Die Tatsache, dass eine politische Gruppierung in einem bestimmten Wahlkreis
bereits ein Mandat errungen hat, soll in Zukunft für eine Wahlteilnahme
am nächsten Wahlgang genügen.
Die Einführung einer Anmeldefrist für die Teilnahme
an Regierungs- und Ständeratsratswahlen erleichtert
den Wahlbüros die Vorbereitungen und das Auszählen der Stimmen
massgeblich, weil die Namen der wählbaren Personen vor dem Wahlgang
bekannt sind. Die Wahlberechtigten, die bei Majorzwahlen oft nicht recht
wissen wer überhaupt wählbar ist, erhalten dadurch mehr Transparenz
und Unterstützung bei ihrer (Aus)Wahl.
Eine minimale Koordination bei der Publikation der für
den Wahl(werbe)versand wichtigen Informationen entlastet die Wahlverantwortlichen
der Parteien.

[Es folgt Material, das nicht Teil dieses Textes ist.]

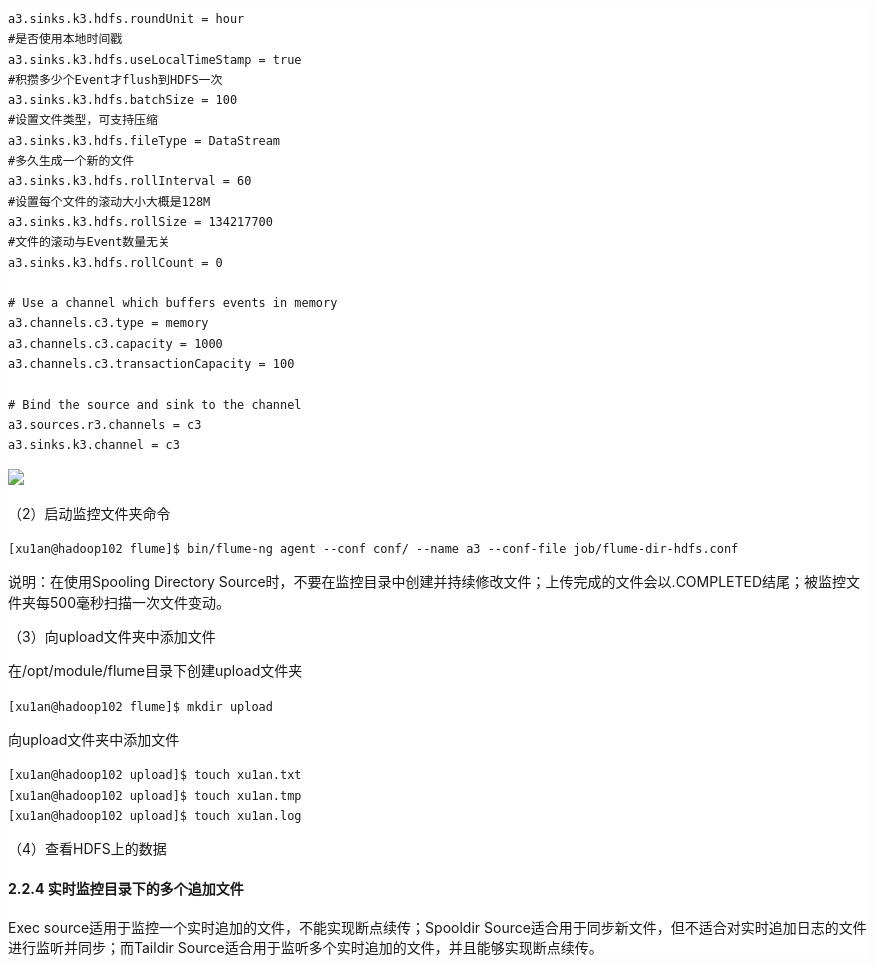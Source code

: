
 ```
a3.sinks.k3.hdfs.roundUnit = hour
#是否使用本地时间戳
a3.sinks.k3.hdfs.useLocalTimeStamp = true
#积攒多少个Event才flush到HDFS一次
a3.sinks.k3.hdfs.batchSize = 100
#设置文件类型，可支持压缩
a3.sinks.k3.hdfs.fileType = DataStream
#多久生成一个新的文件
a3.sinks.k3.hdfs.rollInterval = 60
#设置每个文件的滚动大小大概是128M
a3.sinks.k3.hdfs.rollSize = 134217700
#文件的滚动与Event数量无关
a3.sinks.k3.hdfs.rollCount = 0

# Use a channel which buffers events in memory
a3.channels.c3.type = memory
a3.channels.c3.capacity = 1000
a3.channels.c3.transactionCapacity = 100

# Bind the source and sink to the channel
a3.sources.r3.channels = c3
a3.sinks.k3.channel = c3
```

![](E:\learning\04_java\01_笔记\BigData\04_Flume\picture\实时读取目录文件到HDFS案例-3.png)

（2）启动监控文件夹命令

```
[xu1an@hadoop102 flume]$ bin/flume-ng agent --conf conf/ --name a3 --conf-file job/flume-dir-hdfs.conf
```

说明：在使用Spooling Directory Source时，不要在监控目录中创建并持续修改文件；上传完成的文件会以.COMPLETED结尾；被监控文件夹每500毫秒扫描一次文件变动。

（3）向upload文件夹中添加文件

在/opt/module/flume目录下创建upload文件夹

```
[xu1an@hadoop102 flume]$ mkdir upload
```

向upload文件夹中添加文件

```
[xu1an@hadoop102 upload]$ touch xu1an.txt
[xu1an@hadoop102 upload]$ touch xu1an.tmp
[xu1an@hadoop102 upload]$ touch xu1an.log
```

（4）查看HDFS上的数据

#### 2.2.4 实时监控目录下的多个追加文件

Exec source适用于监控一个实时追加的文件，不能实现断点续传；Spooldir Source适合用于同步新文件，但不适合对实时追加日志的文件进行监听并同步；而Taildir Source适合用于监听多个实时追加的文件，并且能够实现断点续传。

Bisher mussten sie die Informationen in mühsamer Kleinarbeit
in den Amtsanzeigern zusammensuchen.
Münchenbuchsee, 9. Februar 2004, Ruedi Löffel, EVP
41 Mitunterzeichnende:
aus EVP, SVP, GFL, FDP, EDU, GBJA und SD
Es wird Dringlichkeit verlangt damit die Motion gleichzeitig mit den
Motionen 262/2003 und 270/2003 (Versand des Wahl- und Abstimmungsmaterials)
behandelt werden kann!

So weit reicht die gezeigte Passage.